Shake for Me, Baby

Once again, I have been delinquent in updating the site. But at least this time, I have a perfectly legitimate excuse for my delinquency: 6 lbs 4 oz to be exact. I’d love to post a picture of our little bundle of loudness, but knowing the evils that lurk on the interweb, I’m sure my jpeg would wind up the victim of some nefarious Photoshopper.

How are the first few weeks of parenting? I touch another human’s feces on a daily basis. I’ve gotten about 20 minutes of sleep within the past 12 days (which is probably 20 minutes more than The Wife has). And despite rarely getting sick, exhaustion has allowed my immune system to accept the worst cold I’ve had in years. So sleep deprivation, sickness, and humiliating tasks–it’s kinda like being a POW, but I’m surrounded by pacifiers.

The Baby is clearly readying herself for a career in the CIA, Black Ops division. She’s already an expert in wearing down a man’s psyche via sleep deprivation. Every night, she starts to cry at around 3 in the morning, so I get up and give her a pacifier and rock her back to what seems like sleep. Then I put her back down in the basinet, and she seems as if she’s ready to return to Slumberland. She breathes deep a few times, makes a sighing sound–sometimes she even makes a brief upset-sounding noise before settling down, leading me to believe she’s truly over her crankiness and is going to sleep.
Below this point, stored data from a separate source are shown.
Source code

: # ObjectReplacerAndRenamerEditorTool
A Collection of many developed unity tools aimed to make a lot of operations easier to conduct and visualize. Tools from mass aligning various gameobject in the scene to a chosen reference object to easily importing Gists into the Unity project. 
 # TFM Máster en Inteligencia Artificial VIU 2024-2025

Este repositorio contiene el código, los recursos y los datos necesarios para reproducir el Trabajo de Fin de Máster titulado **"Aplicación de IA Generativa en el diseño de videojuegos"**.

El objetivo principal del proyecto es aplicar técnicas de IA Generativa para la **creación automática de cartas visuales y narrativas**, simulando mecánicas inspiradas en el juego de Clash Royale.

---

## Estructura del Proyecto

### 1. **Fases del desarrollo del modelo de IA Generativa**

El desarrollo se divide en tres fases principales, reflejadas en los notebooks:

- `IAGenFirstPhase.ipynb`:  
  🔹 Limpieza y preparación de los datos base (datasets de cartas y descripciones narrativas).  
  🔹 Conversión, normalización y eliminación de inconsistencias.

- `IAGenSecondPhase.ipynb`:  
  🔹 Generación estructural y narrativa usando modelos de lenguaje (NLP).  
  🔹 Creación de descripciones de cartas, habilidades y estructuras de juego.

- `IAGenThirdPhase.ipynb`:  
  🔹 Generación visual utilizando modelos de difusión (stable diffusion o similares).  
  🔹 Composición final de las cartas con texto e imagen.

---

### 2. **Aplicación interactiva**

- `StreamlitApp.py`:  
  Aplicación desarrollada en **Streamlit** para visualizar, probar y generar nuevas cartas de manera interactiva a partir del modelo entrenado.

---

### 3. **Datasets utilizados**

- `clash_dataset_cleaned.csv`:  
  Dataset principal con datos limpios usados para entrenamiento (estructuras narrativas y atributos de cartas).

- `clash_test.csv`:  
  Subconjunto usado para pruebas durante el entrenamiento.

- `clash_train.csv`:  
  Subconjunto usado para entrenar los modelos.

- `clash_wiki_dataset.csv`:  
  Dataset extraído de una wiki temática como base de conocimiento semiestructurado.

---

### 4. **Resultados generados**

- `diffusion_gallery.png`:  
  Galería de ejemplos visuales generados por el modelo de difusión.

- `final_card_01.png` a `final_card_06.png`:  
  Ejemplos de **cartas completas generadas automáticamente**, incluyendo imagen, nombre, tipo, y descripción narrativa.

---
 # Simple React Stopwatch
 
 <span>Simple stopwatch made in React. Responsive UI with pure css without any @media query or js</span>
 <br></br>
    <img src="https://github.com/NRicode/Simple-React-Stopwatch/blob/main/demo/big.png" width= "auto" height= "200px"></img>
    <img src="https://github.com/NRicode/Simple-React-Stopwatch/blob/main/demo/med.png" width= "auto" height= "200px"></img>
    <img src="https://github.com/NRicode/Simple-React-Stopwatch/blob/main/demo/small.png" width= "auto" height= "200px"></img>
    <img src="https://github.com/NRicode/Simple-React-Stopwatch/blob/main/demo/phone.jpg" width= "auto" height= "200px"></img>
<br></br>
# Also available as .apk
Then, I settle back down into bed and lay there motionless for 5-10 minutes, not wanting to make a sound, listening for any sign that she might start crying again. At some point, I convince myself that the coast is clear, so I close my eyes and try to go back to sleep.

At that moment, inevitably at that exact moment, she starts crying again. I’m ready to confess to embassy bombings and the Lindbergh kidnapping at this point.

But I’m happy. The baby can scream for eight hours straight, but I’m over the moon if she un-squints her eyes, looks at me, and displays a facial expression vaguely reminiscent of a smile (probably a result of gas). Just watching her dart her head around and look around this brand new world, obviously not having the slightest clue what she’s looking at, is utterly fascinating to me.

Usually, I can’t enjoy anything without thinking either (A) This event I am enjoying right now will soon end, or (B) This event I’m enjoying right now will be ruined by some catastrophe. A baby is an infinitely more fragile thing than anything I’ve ever known, and yet I don’t have the same terror that something or someone is going to take her from me. I shan’t attempt to explain this feeling.

Once the baby was born, The Wife wanted me to attend hospital parenting classes. Problem was, this wackadoo hospital scheduled all of these classes at 8 or 9 in the morning, so that wasn’t happening–not when I’d stayed up until 6am to witness the actual birth. Seriously, who the shit is gonna show up bright and early at a hospital to take a crash course in Diaper Changing 101?

However, there is one video that all new parents must legally watch. And that is the Shaken Baby Syndrome video. The Wife lovingly agreed to Take One For The Team, watch it and say I was unavailable to do so.

As a kid, I was pretty elitist. I was always in Smart Kid classes, surrounded by other Smart Kids, and I couldn’t understand why other kids didn’t know the same things I did. As an adult, I’ve learned that there are many different forms of intelligence, that not everyone starts out life on the same level playing field with the same amount of Cultural Capital. Many people, through no fault of their own, just don’t have access to the kind of knowledge that I take for granted. That doesn’t make said person dumb, or a bad person.

But dear sweet creeping Jesus, if you don’t know that you shouldn’t shake a baby, kill yourself. For the good of humankind, remove yourself from the gene pool posthaste. Please. Maybe there’s some undiscovered tribe in the deepest, darkest jungles of the earth, untouched by civilization, still living the same way as they have for millennia, who could benefit from such a lesson. But I have a feeling that even such hypothetical primitives would know YOU DON’T SHAKE A BABY, and would view such an instruction as insultingly condescending, and would probably kill you with poison-tipped arrows for your insolence.

If the hospital or the state or the city is concerned that someone somewhere might not know this, they should just institute a brief one-on-one test with each parent (or caregiver or whoever).

“Since you’re a new parent, we have to ask you: You know you should always shake a baby, right?”

“No, actually, you should never shake a baby. It’s very bad for them.”

“Correct! Congratulations, you’re fit to be a parent. To celebrate this joyous occasion, here, take your newborn child and shake her violently.”

“No, you should never shake a baby.”

“C’mon, do it like you’re spraying a bottle of champagne.”


“You’re sure?”

“Yes, I’m positive.”

“Good! You passed the real test!”

The only way I’m watching a Shaken Baby instructional video is if it’s narrated by Troy McClure.